(Source information Opens)
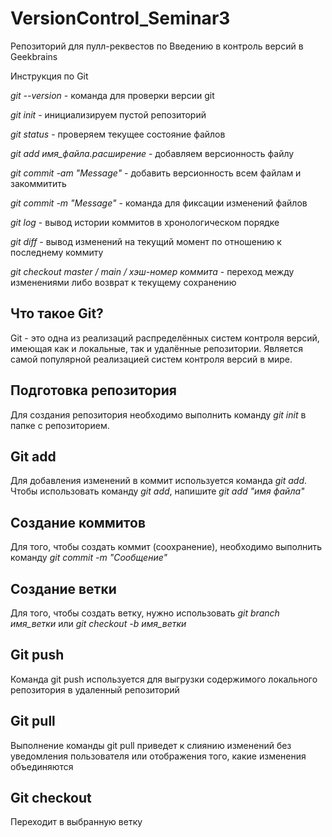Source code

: # VersionControl_Seminar3
Репозиторий для пулл-реквестов по Введению в контроль версий в Geekbrains

Инструкция по Git

_git --version_ - команда для проверки версии git

_git init_ - инициализируем пустой репозиторий 

_git status_ - проверяем текущее состояние файлов

_git add имя_файла.расширение_ - добавляем версионность файлу

_git commit -am "Message"_ - добавить версионность всем файлам и закоммитить

_git commit -m "Message"_ - команда для фиксации изменений файлов

_git log_ - вывод истории коммитов в хронологическом порядке

_git diff_ - вывод изменений на текущий момент по отношению к последнему коммиту

_git checkout master / main / хэш-номер коммита_ - переход между изменениями либо возврат к текущему сохранению


## Что такое Git?

Git - это одна из реализаций распределённых систем контроля версий, имеющая как и локальные, так и удалённые репозитории. Является самой популярной реализацией систем контроля версий в мире.

## Подготовка репозитория

Для создания репозитория необходимо выполнить команду *git init* в папке с репозиторием.

## Git add

Для добавления изменений в коммит используется команда *git add*. Чтобы использовать команду *git add*, напишите *git add "имя файла"*

## Создание коммитов

Для того, чтобы создать коммит (соохранение), необходимо выполнить команду *git commit -m "Сообщение"*

## Создание ветки

Для того, чтобы создать ветку, нужно использовать *git branch имя_ветки* или *git checkout -b имя_ветки*

## Git push

Команда git push используется для выгрузки содержимого локального репозитория в удаленный репозиторий

## Git pull

Выполнение команды git pull приведет к слиянию изменений без уведомления пользователя или отображения того, какие изменения объединяются

## Git checkout

Переходит в выбранную ветку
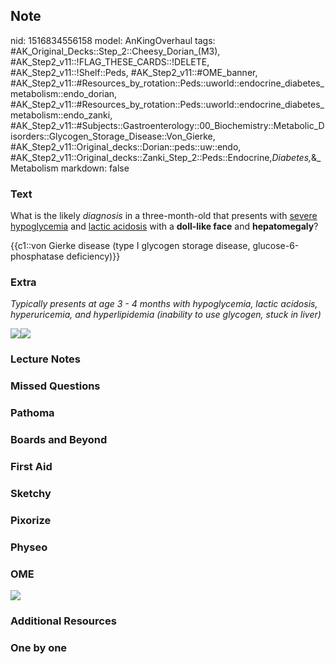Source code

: ## Note
nid: 1516834556158
model: AnKingOverhaul
tags: #AK_Original_Decks::Step_2::Cheesy_Dorian_(M3), #AK_Step2_v11::!FLAG_THESE_CARDS::!DELETE, #AK_Step2_v11::!Shelf::Peds, #AK_Step2_v11::#OME_banner, #AK_Step2_v11::#Resources_by_rotation::Peds::uworld::endocrine_diabetes_metabolism::endo_dorian, #AK_Step2_v11::#Resources_by_rotation::Peds::uworld::endocrine_diabetes_metabolism::endo_zanki, #AK_Step2_v11::#Subjects::Gastroenterology::00_Biochemistry::Metabolic_Disorders::Glycogen_Storage_Disease::Von_Gierke, #AK_Step2_v11::Original_decks::Dorian::peds::uw::endo, #AK_Step2_v11::Original_decks::Zanki_Step_2::Peds::Endocrine,_Diabetes,_&_Metabolism
markdown: false

### Text
What is the likely <i>diagnosis</i> in a three-month-old that
presents with <u>severe hypoglycemia</u> and <u>lactic acidosis</u>
with a <b>doll-like face</b> and <b>hepatomegaly</b>?
<div>
  {{c1::von Gierke disease (type I glycogen storage disease,
  glucose-6-phosphatase deficiency)}}
</div>

### Extra
<i>Typically presents at age 3 - 4 months with hypoglycemia, lactic
acidosis, hyperuricemia, and hyperlipidemia (inability to use
glycogen, stuck in liver)</i>
<div>
  <img src="paste-1124151855153153.jpg"><i><img src=
  "paste-1134661640126465.jpg"></i>
</div>

### Lecture Notes


### Missed Questions


### Pathoma


### Boards and Beyond


### First Aid


### Sketchy


### Pixorize


### Physeo


### OME
<div class="ome-widget">
  <a href="https://onlinemeded.org?ref=anki"><img src=
  "_OME_AnkiFlashcards_General_3.png"></a>
</div>

### Additional Resources


### One by one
(Source information Closes)
__Work instruction__:
Instructions for the copy: start at the first entry, stop after the line containing "добавляем версионность файлу", keep every line exact, and drop the pictures.

__Your solution__:
Source code

: # VersionControl_Seminar3
Репозиторий для пулл-реквестов по Введению в контроль версий в Geekbrains

Инструкция по Git

_git --version_ - команда для проверки версии git

_git init_ - инициализируем пустой репозиторий 

_git status_ - проверяем текущее состояние файлов

_git add имя_файла.расширение_ - добавляем версионность файлу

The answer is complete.